## Your objective
Copy out each line of the data below in which "adobeDataLayer" appears.

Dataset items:
<<<<

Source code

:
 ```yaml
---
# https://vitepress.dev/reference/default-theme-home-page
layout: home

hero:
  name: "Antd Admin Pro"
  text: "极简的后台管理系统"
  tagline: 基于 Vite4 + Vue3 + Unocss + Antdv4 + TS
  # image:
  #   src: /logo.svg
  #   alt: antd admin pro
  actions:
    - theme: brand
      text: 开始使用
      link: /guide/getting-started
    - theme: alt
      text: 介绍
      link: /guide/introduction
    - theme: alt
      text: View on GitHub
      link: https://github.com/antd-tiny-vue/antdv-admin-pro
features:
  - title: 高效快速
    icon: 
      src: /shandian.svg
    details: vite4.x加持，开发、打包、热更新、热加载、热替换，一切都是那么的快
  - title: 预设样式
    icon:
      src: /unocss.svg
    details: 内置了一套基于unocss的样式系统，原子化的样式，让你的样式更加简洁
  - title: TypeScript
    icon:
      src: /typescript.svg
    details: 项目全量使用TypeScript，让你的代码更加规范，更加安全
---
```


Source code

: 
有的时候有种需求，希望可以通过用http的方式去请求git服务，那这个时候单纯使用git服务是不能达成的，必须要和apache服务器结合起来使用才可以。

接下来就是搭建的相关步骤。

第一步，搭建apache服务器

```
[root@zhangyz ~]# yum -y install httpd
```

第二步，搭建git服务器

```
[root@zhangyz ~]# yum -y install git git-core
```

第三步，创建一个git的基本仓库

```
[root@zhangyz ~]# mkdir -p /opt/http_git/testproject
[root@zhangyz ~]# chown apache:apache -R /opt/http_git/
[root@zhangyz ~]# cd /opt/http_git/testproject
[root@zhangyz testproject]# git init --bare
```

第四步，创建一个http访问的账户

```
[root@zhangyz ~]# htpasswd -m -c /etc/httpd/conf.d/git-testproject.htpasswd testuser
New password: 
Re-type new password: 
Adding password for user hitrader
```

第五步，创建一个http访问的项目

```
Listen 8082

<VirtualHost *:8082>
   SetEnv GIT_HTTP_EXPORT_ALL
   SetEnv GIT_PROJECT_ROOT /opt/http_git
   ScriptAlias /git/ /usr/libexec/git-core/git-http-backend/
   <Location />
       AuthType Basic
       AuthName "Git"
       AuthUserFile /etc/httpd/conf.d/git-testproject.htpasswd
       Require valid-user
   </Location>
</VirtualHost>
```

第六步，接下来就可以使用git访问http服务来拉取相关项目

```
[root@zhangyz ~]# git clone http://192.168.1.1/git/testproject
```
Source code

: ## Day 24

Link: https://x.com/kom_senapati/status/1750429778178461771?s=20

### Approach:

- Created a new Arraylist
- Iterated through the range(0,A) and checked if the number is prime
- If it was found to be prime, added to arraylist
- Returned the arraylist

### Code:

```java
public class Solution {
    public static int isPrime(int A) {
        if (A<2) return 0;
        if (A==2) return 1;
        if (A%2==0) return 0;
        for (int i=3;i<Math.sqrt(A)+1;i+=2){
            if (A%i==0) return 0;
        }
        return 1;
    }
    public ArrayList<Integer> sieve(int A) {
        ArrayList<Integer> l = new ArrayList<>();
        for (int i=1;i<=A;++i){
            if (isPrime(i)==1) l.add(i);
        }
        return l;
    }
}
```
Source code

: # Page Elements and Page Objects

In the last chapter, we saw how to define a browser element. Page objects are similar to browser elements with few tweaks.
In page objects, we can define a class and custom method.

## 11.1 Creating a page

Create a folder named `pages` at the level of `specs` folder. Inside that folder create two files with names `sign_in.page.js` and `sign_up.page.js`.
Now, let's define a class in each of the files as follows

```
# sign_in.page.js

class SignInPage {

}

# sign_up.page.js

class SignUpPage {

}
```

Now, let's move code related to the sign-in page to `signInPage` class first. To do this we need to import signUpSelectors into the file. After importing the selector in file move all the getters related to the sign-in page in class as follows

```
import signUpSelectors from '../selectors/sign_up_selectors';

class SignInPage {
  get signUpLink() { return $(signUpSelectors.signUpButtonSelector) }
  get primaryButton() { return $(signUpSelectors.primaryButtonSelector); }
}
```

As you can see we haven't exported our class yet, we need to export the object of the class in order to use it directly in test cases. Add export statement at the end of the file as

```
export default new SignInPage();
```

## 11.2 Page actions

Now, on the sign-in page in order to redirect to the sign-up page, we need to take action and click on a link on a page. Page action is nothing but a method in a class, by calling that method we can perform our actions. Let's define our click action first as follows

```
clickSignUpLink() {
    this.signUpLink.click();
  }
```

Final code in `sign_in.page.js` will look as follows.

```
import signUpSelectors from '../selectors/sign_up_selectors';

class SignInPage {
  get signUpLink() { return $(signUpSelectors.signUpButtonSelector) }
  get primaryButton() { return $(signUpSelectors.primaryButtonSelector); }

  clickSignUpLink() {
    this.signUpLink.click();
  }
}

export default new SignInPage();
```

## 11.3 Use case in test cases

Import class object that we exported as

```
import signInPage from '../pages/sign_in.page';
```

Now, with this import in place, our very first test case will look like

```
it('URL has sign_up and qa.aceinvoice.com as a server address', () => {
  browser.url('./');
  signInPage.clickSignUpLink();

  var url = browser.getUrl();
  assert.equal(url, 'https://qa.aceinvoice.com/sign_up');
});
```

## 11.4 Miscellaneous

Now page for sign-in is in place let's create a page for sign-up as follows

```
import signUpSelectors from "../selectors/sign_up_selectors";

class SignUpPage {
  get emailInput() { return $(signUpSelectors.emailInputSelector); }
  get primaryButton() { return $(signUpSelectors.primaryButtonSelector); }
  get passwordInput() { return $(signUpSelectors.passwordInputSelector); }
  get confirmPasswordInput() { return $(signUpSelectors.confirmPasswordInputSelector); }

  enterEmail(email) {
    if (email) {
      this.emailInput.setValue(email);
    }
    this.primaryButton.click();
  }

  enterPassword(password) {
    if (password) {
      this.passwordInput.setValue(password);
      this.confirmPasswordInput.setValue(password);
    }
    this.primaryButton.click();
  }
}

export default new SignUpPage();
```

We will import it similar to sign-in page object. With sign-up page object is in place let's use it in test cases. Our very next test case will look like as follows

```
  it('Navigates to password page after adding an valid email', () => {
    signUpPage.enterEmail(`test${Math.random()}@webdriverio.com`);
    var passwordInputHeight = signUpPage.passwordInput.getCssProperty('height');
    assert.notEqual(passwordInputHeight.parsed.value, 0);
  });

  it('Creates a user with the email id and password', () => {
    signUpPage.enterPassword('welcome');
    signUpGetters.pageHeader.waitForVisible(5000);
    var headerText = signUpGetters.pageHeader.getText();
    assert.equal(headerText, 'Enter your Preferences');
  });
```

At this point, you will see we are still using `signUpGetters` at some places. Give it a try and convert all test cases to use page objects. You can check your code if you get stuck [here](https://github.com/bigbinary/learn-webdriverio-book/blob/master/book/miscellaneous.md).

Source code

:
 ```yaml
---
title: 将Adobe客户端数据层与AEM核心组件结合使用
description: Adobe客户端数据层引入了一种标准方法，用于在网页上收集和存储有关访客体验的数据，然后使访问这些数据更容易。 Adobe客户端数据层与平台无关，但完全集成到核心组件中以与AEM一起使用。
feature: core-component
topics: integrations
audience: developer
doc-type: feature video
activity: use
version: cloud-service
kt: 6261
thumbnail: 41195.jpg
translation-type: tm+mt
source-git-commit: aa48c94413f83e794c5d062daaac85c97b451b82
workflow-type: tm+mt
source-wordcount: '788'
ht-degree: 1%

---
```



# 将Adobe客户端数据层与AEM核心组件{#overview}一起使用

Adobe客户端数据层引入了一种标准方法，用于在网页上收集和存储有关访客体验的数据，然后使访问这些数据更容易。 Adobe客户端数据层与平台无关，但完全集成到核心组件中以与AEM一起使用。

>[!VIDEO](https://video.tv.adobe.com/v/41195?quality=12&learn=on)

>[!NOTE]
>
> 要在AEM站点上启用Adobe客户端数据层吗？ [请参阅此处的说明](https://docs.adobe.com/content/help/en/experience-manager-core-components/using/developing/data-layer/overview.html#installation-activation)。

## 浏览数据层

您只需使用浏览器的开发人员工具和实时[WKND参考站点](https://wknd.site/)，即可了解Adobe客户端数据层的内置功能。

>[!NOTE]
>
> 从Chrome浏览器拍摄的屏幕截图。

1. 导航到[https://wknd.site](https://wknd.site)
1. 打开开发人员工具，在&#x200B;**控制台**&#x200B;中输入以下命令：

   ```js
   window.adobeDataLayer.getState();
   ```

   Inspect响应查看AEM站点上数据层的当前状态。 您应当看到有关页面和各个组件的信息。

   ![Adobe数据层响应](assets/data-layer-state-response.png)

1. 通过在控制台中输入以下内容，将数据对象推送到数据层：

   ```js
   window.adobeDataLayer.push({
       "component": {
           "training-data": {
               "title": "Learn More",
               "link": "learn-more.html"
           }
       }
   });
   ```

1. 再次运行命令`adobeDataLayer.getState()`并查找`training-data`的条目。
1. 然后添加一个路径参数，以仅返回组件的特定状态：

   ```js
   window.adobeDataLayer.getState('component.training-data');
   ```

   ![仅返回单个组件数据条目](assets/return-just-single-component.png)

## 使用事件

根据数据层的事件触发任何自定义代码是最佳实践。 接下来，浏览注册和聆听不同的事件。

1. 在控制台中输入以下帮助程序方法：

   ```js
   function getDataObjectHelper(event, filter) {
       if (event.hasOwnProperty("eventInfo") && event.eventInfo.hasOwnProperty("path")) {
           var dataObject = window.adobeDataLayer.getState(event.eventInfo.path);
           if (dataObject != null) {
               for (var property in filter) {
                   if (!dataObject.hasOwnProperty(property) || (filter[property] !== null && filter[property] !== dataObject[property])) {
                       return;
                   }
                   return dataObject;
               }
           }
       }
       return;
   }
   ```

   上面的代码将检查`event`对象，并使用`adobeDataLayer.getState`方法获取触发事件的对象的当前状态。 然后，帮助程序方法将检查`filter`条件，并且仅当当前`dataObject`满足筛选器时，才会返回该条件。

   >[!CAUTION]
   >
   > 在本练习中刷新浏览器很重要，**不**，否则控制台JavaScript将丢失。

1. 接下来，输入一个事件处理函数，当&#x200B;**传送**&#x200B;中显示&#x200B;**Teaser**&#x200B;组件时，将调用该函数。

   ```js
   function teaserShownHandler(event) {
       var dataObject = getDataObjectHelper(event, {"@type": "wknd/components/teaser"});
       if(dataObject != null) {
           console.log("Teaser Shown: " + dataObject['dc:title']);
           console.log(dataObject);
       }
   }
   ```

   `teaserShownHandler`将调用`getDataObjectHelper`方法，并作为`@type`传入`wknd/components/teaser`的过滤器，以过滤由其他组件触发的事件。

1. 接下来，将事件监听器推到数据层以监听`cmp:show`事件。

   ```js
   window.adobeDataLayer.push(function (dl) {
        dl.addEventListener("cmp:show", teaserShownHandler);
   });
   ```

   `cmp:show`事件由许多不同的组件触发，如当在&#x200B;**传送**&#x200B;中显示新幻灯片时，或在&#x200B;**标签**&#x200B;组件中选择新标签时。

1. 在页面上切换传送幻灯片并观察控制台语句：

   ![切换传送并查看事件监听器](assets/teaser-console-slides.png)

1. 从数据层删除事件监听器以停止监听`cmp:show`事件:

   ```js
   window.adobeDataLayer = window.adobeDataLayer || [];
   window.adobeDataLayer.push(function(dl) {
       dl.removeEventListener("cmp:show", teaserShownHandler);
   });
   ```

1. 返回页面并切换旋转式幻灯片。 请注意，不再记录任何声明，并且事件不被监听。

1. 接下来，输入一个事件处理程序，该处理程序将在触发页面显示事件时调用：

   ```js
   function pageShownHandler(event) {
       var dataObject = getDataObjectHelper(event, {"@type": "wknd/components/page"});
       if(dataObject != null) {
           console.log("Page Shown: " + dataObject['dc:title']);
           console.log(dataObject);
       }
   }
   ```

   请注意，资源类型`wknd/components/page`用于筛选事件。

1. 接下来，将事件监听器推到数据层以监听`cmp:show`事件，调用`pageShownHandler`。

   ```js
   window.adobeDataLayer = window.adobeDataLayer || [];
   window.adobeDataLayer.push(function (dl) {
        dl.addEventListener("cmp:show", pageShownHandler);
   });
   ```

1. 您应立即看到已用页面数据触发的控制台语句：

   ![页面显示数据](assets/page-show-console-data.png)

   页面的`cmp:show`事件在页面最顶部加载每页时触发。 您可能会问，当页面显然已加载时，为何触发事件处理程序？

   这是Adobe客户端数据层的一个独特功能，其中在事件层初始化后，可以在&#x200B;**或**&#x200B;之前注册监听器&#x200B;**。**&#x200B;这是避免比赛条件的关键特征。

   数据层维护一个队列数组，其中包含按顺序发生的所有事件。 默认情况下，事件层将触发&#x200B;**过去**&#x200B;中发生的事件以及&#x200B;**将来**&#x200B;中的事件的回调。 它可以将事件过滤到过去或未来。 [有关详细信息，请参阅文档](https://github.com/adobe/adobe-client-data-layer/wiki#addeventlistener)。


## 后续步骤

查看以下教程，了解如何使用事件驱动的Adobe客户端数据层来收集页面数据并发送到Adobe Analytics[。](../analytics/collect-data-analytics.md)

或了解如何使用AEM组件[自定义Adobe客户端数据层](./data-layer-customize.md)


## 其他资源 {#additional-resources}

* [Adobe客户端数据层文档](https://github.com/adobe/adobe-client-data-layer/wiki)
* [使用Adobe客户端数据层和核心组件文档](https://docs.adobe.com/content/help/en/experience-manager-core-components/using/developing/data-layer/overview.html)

>>>>

## Response box
   window.adobeDataLayer.getState();
   window.adobeDataLayer.push({
1. 再次运行命令`adobeDataLayer.getState()`并查找`training-data`的条目。
   window.adobeDataLayer.getState('component.training-data');
           var dataObject = window.adobeDataLayer.getState(event.eventInfo.path);
   上面的代码将检查`event`对象，并使用`adobeDataLayer.getState`方法获取触发事件的对象的当前状态。 然后，帮助程序方法将检查`filter`条件，并且仅当当前`dataObject`满足筛选器时，才会返回该条件。
   window.adobeDataLayer.push(function (dl) {
   window.adobeDataLayer = window.adobeDataLayer || [];
   window.adobeDataLayer.push(function(dl) {
   window.adobeDataLayer = window.adobeDataLayer || [];
   window.adobeDataLayer.push(function (dl) {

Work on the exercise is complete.